Brady got to the Miami 19, with 27 seconds left. First down. The defense broke the huddle and saw the spread New England formation. Jones nodded over to Amendola, split right. “You got no help,” Jones said to Thomas.
No help. A safety playing cornerback in his first NFL game, in his first NFL quarter, against Tom Brady, in single coverage against one of Brady’s favorite targets. Thomas ran with Amendola.
“Then there it was,” Thomas said. “Tom Brady throwing at me.”

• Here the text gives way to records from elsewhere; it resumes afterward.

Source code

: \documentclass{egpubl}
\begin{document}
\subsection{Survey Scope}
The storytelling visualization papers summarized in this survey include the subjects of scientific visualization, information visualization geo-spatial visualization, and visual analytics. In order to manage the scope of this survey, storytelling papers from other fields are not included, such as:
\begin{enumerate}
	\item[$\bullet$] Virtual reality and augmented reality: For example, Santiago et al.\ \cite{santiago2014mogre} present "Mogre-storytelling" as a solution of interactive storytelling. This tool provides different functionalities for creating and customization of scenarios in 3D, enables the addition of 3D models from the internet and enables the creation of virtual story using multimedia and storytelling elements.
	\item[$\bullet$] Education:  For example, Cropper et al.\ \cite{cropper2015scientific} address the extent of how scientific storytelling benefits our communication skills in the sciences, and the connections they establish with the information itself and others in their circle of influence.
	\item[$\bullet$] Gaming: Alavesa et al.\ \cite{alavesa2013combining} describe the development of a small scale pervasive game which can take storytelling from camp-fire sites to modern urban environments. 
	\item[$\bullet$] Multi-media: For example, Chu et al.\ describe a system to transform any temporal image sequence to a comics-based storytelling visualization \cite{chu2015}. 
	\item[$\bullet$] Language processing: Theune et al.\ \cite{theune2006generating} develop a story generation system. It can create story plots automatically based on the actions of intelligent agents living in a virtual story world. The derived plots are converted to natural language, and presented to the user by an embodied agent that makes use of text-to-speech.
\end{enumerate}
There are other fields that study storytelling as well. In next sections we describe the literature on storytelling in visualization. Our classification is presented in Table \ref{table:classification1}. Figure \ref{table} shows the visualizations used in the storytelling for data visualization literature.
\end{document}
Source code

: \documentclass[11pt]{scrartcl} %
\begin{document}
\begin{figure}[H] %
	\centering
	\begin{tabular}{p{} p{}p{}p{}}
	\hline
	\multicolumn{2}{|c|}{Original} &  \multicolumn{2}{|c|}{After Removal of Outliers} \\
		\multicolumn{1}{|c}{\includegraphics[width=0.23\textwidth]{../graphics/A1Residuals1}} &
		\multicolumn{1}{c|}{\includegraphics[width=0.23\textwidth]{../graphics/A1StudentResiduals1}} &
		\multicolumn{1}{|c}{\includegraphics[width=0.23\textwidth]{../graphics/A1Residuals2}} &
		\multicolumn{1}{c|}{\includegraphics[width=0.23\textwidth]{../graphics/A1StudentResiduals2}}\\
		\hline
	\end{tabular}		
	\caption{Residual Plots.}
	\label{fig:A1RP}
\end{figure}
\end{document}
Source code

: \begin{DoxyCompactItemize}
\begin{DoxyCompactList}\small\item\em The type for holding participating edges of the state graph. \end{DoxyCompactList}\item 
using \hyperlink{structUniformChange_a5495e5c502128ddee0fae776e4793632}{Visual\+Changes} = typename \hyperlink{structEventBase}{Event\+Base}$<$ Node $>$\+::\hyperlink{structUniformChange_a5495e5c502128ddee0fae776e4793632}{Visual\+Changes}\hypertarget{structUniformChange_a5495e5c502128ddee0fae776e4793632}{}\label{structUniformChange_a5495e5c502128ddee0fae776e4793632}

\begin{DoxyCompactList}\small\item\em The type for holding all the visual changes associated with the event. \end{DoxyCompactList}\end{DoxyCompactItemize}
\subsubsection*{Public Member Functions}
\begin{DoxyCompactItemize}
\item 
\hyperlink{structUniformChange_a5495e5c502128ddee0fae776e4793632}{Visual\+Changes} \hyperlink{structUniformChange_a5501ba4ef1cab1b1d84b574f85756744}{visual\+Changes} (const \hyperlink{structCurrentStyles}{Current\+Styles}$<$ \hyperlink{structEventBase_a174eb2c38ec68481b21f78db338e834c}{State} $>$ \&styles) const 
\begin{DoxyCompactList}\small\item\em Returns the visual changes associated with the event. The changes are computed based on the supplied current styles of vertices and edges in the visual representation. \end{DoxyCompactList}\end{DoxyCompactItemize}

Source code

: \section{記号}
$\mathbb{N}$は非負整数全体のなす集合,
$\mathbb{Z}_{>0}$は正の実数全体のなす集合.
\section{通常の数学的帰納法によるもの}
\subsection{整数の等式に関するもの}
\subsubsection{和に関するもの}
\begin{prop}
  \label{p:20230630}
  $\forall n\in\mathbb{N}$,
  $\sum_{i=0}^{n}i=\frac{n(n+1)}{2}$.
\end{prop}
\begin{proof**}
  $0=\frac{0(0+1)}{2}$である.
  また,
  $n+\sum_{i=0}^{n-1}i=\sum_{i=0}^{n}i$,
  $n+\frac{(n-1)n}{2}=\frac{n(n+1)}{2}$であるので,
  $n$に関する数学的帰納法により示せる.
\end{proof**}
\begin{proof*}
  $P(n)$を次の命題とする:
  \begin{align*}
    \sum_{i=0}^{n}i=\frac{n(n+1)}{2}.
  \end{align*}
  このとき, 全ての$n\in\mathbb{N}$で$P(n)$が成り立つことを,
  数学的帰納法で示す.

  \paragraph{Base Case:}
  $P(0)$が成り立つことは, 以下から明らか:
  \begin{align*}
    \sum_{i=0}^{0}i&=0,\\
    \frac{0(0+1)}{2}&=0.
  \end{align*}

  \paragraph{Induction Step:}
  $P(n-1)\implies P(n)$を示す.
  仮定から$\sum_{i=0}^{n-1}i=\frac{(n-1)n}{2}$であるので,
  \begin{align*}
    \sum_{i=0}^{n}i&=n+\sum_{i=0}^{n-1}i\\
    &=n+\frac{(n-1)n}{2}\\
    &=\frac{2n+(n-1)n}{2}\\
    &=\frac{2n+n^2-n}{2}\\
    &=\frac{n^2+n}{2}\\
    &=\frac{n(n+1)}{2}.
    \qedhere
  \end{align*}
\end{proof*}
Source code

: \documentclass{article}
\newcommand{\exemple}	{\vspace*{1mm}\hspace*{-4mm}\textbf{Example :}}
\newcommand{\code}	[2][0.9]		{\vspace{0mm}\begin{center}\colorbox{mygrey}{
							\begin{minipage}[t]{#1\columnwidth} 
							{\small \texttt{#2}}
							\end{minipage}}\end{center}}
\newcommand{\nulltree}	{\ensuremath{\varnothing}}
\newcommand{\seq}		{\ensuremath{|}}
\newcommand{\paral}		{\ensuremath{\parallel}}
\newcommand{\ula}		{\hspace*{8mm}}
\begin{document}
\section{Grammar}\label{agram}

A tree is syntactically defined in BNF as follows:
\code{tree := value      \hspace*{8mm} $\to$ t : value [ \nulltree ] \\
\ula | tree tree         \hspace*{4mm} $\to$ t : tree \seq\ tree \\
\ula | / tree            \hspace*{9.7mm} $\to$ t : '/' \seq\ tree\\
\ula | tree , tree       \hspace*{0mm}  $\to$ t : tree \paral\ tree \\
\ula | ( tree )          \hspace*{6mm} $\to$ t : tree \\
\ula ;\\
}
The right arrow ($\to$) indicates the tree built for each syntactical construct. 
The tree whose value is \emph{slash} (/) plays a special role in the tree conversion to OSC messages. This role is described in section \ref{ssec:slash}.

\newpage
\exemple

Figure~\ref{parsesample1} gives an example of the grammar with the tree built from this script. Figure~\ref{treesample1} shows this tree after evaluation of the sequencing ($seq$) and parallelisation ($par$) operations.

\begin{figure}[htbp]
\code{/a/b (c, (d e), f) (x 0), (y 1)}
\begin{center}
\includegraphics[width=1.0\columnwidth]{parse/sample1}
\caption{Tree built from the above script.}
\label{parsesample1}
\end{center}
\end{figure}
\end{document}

The ball was over Thomas’ head, bound for Amendola’s hands. All Thomas could think of was the lesson he’d learned as a defensive back long ago. Play through his hands. As a trailer on the play, Thomas knew to do everything he could to disrupt the ball in Amendola’s hands, and he did. Thomas knocked the ball away. No touchdown. Huge play.
Three plays later. Fourth-and-5 from the 14. Likely the last chance for Brady. This time Thomas would be in the slot, determined not to let a Patriots receiver get behind him with any cushion. Again Brady threw at Thomas, for Austin Collie, with another Dolphin also in coverage. The ball never got to Collie. Thomas jumped and picked it off.
The players he barely knew now were jumping on him, slapping him, celebrating. “Mama, I did it! I did it!” Thomas yelled over and over, but no one could hear him. No one could hear anything, because the stadium was so loud. And after the game, he cried. In Joe Philbin’s post-game press conference, the coach seemed not to remember the name of the hero who broke up one touchdown pass in the end zone and then intercepted another. “We had a player in there that I think got into the building on Tuesday,” Philbin said. That just added to the lore.
“I am overwhelmed,” said Thomas. “It is so much to realize, how my life has changed and how this happened—Tom Brady throwing at me, and I answered the call. The only thing I can say is I am blessed.”
Next time you hear some coach say, “It takes all 53 to win,” think of Michael Thomas. Imagine if he’d slept a couple more hours last Monday. Maybe Miami would be on an eight-game losing streak to New England right now instead of a one-game winning streak."